** Opening THE DATA block **
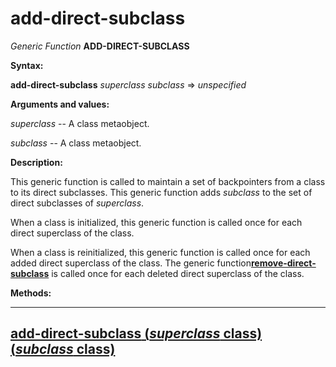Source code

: add-direct-subclass
===================

*Generic Function* **ADD-DIRECT-SUBCLASS**

**Syntax:**

**add-direct-subclass** *superclass* *subclass* => *unspecified*

**Arguments and values:**

*superclass* -- A class metaobject.

*subclass* -- A class metaobject.

**Description:**

This generic function is called to maintain a set of backpointers from a class to its direct subclasses. This generic function adds *subclass* to the set of direct subclasses of *superclass*.

When a class is initialized, this generic function is called once for each direct superclass of the class.

When a class is reinitialized, this generic function is called once for each added direct superclass of the class. The generic function[**remove-direct-subclass**](/meta-object-protocol/remove-direct-subclass) is called once for each deleted direct superclass of the class.

**Methods:**

  -------------------------------------------------------------------------------------------------------
  [**add-direct-subclass** (*superclass* class) (*subclass* class)](/meta-object-protocol/add-direct-subclass-class-class)
  -------------------------------------------------------------------------------------------------------


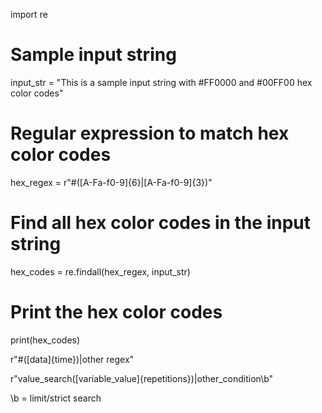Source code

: import re

# Sample input string
input_str = "This is a sample input string with #FF0000 and #00FF00 hex color codes"

# Regular expression to match hex color codes
hex_regex = r"#([A-Fa-f0-9]{6}|[A-Fa-f0-9]{3})"

# Find all hex color codes in the input string
hex_codes = re.findall(hex_regex, input_str)

# Print the hex color codes
print(hex_codes)



r"#([data]{time})|other regex"


r"value_search([variable_value]{repetitions})|other_condition\b"

\b = limit/strict search
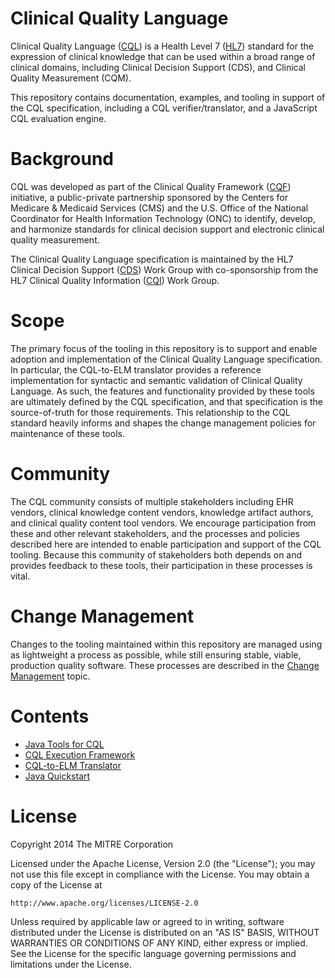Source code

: # Clinical Quality Language
Clinical Quality Language ([CQL](http://www.hl7.org/implement/standards/product_brief.cfm?product_id=400)) is a Health Level 7 ([HL7](http://www.hl7.org/index.cfm)) standard for the expression of clinical knowledge that can be used within a broad range of clinical domains, including Clinical Decision Support (CDS), and Clinical Quality Measurement (CQM).

This repository contains documentation, examples, and tooling in support of the CQL specification, including a CQL verifier/translator, and a JavaScript CQL evaluation engine.

# Background
CQL was developed as part of the Clinical Quality Framework ([CQF](https://oncprojectracking.healthit.gov/wiki/display/TechLabSC/CQF+Home)) initiative, a public-private partnership sponsored by the Centers for Medicare & Medicaid Services (CMS) and the U.S. Office of the National Coordinator for Health Information Technology (ONC) to identify, develop, and harmonize standards for clinical decision support and electronic clinical quality measurement.

The Clinical Quality Language specification is maintained by the HL7 Clinical Decision Support ([CDS](http://www.hl7.org/Special/committees/dss/index.cfm)) Work Group with co-sponsorship from the HL7 Clinical Quality Information ([CQI](http://www.hl7.org/Special/committees/cqi/index.cfm)) Work Group.

# Scope
The primary focus of the tooling in this repository is to support and enable adoption and implementation of the Clinical Quality Language specification. In particular, the CQL-to-ELM translator provides a reference implementation for syntactic and semantic validation of Clinical Quality Language. As such, the features and functionality provided by these tools are ultimately defined by the CQL specification, and that specification is the source-of-truth for those requirements. This relationship to the CQL standard heavily informs and shapes the change management policies for maintenance of these tools. 

# Community
The CQL community consists of multiple stakeholders including EHR vendors, clinical knowledge content vendors, knowledge artifact authors, and clinical quality content tool vendors. We encourage participation from these and other relevant stakeholders, and the processes and policies described here are intended to enable participation and support of the CQL tooling. Because this community of stakeholders both depends on and provides feedback to these tools, their participation in these processes is vital.

# Change Management
Changes to the tooling maintained within this repository are managed using as lightweight a process as possible, while still ensuring stable, viable, production quality software. These processes are described in the [Change Management](CHANGE_MANAGEMENT.md) topic.

# Contents

* [Java Tools for CQL](Src/java/README.md)
* [CQL Execution Framework](Src/coffeescript/cql-execution/README.md)
* [CQL-to-ELM Translator](Src/java/cql-to-elm/OVERVIEW.md)
* [Java Quickstart](Src/java-quickstart/README.md)

# License

Copyright 2014 The MITRE Corporation

Licensed under the Apache License, Version 2.0 (the "License");
you may not use this file except in compliance with the License.
You may obtain a copy of the License at

    http://www.apache.org/licenses/LICENSE-2.0

Unless required by applicable law or agreed to in writing, software
distributed under the License is distributed on an "AS IS" BASIS,
WITHOUT WARRANTIES OR CONDITIONS OF ANY KIND, either express or implied.
See the License for the specific language governing permissions and
limitations under the License.
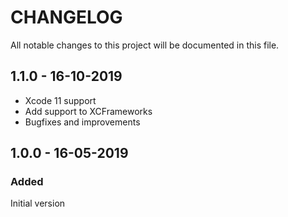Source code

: # CHANGELOG
All notable changes to this project will be documented in this file.

## 1.1.0 - 16-10-2019
* Xcode 11 support
* Add support to XCFrameworks
* Bugfixes and improvements

## 1.0.0 - 16-05-2019
### Added
Initial version
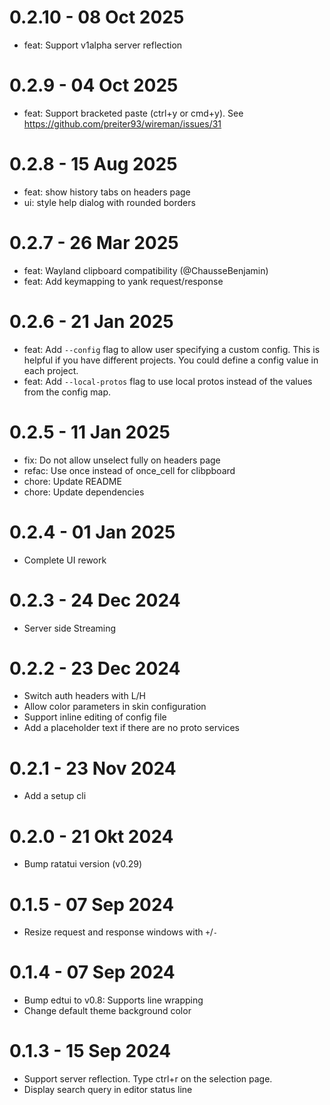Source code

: 0.2.10 - 08 Oct 2025
===================
- feat: Support v1alpha server reflection

0.2.9 - 04 Oct 2025
===================
- feat: Support bracketed paste (ctrl+y or cmd+y). See https://github.com/preiter93/wireman/issues/31

0.2.8 - 15 Aug 2025
===================
- feat: show history tabs on headers page
- ui: style help dialog with rounded borders

0.2.7 - 26 Mar 2025
===================
- feat: Wayland clipboard compatibility (@ChausseBenjamin)
- feat: Add keymapping to yank request/response

0.2.6 - 21 Jan 2025
===================
- feat: Add `--config` flag to allow user specifying a custom config. This is helpful if you have different projects. You could define a config value in each project.
- feat: Add `--local-protos` flag to use local protos instead of the values from the config map.

0.2.5 - 11 Jan 2025
===================
- fix: Do not allow unselect fully on headers page
- refac: Use once instead of once_cell for clibpboard
- chore: Update README
- chore: Update dependencies

0.2.4 - 01 Jan 2025
===================
- Complete UI rework

0.2.3 - 24 Dec 2024
===================
- Server side Streaming

0.2.2 - 23 Dec 2024
===================
- Switch auth headers with L/H
- Allow color parameters in skin configuration
- Support inline editing of config file
- Add a placeholder text if there are no proto services

0.2.1 - 23 Nov 2024
===================
- Add a setup cli

0.2.0 - 21 Okt 2024
===================
- Bump ratatui version (v0.29)

0.1.5 - 07 Sep 2024
===================
- Resize request and response windows with `+`/`-`

0.1.4 - 07 Sep 2024
===================
- Bump edtui to v0.8: Supports line wrapping
- Change default theme background color

0.1.3 - 15 Sep 2024
===================
- Support server reflection. Type ctrl+r on the selection page.
- Display search query in editor status line
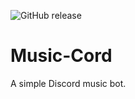![GitHub release](https://img.shields.io/github/release/JGriffin34432/music-cord.svg?style=for-the-badge)
# Music-Cord
A simple Discord music bot.
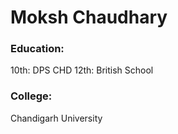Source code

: # Moksh Chaudhary

### Education: 
10th: DPS CHD
12th: British School

### College:
Chandigarh University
** Closing THE DATA block **
▶ _YOUR ASSIGNMENT_:
Go from the first line of the data above to the line containing "When a class is initialized, this" and retype exactly those lines, both included, but none of the pictures.

▶ _RESULT OF THIS EXERCISE_:
Source code

: add-direct-subclass
===================

*Generic Function* **ADD-DIRECT-SUBCLASS**

**Syntax:**

**add-direct-subclass** *superclass* *subclass* => *unspecified*

**Arguments and values:**

*superclass* -- A class metaobject.

*subclass* -- A class metaobject.

**Description:**

This generic function is called to maintain a set of backpointers from a class to its direct subclasses. This generic function adds *subclass* to the set of direct subclasses of *superclass*.

When a class is initialized, this generic function is called once for each direct superclass of the class.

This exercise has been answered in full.